Iranian President Masoud Pezeshkian has ordered authorities to begin restoring internet access, ending the shutdown which has currently entered its 88th day, becoming the longest internet blackout ever imposed by any country.


However, even as the order was announced, there was still uncertainty inside Iran if unrestricted access would actually return at all, underscoring deep divisions within the Islamic Republic as to how much access to information ordinary Iranians should be given.


Iran’s internet system is highly centralised, and controlled through a maze of powerful state bodies overseen by the Supreme Council for Cyberspace, a body created by the former supreme leader Ayatollah Ali Khamenei in 2012.


The council includes senior figures from across Iran’s security, religious, and judicial establishment, including the intelligence minister, the chief justice, and clerics who have long pushed for tighter online controls.

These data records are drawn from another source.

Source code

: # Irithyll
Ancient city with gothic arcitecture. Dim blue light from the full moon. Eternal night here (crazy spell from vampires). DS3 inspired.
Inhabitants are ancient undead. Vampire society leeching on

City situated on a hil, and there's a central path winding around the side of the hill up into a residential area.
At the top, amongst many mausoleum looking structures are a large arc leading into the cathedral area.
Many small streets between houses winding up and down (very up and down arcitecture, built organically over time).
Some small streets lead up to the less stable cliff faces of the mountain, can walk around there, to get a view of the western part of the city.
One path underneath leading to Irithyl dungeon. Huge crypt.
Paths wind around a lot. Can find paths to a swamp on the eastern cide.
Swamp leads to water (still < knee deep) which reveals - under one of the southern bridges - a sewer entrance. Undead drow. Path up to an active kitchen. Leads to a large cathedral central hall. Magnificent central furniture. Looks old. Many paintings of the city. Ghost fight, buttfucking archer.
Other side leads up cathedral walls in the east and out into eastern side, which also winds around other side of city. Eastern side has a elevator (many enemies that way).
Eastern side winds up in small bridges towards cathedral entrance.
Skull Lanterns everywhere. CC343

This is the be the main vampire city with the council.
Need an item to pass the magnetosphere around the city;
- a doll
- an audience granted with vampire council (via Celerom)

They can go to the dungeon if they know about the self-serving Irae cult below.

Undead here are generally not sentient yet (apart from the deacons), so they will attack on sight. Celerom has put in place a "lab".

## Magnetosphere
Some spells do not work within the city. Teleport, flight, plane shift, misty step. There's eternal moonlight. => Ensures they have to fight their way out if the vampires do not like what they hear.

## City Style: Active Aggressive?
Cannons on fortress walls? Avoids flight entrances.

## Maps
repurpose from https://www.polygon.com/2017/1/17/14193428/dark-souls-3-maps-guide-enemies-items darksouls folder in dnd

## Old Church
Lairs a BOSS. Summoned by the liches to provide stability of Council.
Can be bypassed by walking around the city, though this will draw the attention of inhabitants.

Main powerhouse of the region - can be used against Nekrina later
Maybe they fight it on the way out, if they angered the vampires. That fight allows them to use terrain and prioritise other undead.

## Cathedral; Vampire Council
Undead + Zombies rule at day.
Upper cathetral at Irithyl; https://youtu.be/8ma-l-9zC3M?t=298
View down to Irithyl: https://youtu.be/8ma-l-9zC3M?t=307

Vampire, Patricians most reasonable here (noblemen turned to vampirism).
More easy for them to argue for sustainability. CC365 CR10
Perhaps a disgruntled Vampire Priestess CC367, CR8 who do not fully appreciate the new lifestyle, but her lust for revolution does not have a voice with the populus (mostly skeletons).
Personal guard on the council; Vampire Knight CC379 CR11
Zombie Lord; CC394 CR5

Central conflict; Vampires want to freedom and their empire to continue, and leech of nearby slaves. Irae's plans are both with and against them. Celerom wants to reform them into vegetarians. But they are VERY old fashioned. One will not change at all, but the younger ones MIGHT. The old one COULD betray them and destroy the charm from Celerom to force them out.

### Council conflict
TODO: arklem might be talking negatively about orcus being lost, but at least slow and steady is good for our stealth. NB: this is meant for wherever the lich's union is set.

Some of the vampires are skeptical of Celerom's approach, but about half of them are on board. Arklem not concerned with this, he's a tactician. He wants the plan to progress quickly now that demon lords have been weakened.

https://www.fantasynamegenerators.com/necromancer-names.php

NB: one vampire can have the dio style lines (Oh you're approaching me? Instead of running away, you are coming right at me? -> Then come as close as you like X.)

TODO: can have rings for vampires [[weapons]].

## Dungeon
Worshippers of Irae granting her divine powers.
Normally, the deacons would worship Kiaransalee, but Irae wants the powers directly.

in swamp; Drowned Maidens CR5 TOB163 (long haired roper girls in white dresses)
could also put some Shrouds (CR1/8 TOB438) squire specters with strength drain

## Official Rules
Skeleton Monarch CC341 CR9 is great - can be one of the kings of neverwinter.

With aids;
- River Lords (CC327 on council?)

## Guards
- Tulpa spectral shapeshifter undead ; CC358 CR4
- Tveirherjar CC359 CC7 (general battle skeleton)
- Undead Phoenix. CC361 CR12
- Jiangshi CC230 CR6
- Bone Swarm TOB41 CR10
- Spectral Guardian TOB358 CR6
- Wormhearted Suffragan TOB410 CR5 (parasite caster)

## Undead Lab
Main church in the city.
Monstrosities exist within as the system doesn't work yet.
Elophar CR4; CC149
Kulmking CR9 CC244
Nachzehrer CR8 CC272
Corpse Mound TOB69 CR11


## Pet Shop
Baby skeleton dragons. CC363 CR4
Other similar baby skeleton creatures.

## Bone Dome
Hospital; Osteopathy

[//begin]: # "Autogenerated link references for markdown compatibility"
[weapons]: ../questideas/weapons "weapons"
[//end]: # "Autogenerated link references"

Some conservative figures inside the system have compared platforms like Instagram to American fighter jets, arguing that unrestricted internet access is a national security threat and a tool of Western influence.

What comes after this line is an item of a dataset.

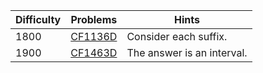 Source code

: | Difficulty | Problems | Hints |
| -------- | -------- | -------- |
| 1800 | [CF1136D](https://codeforces.com/problemset/problem/1136/D) | Consider each suffix. |
| 1900 | [CF1463D](https://codeforces.com/problemset/problem/1463/D) | The answer is an interval. |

To bypass that deadlock, Iran’s moderate reformist president formed a parallel task force this month, only to face accusations of attempting to overrule the supreme leader’s council. Even as news of his order to restore internet access emerged last night, it remains unclear whether the directive will be fully enforced, and what it would mean in practice.


Access to the wider internet in Iran has increasingly become divided along class and political lines. A section of wealthy Iranians and politically connected groups often rely on expensive VPN services or smuggled Starlink terminals to reach the open internet, while some government-approved users are granted direct unrestricted access.


For most ordinary people, however, large parts of the internet remain locked in limbo, leaving millions waiting to see whether the country’s leadership will truly reopen online access or simply loosen restrictions temporarily.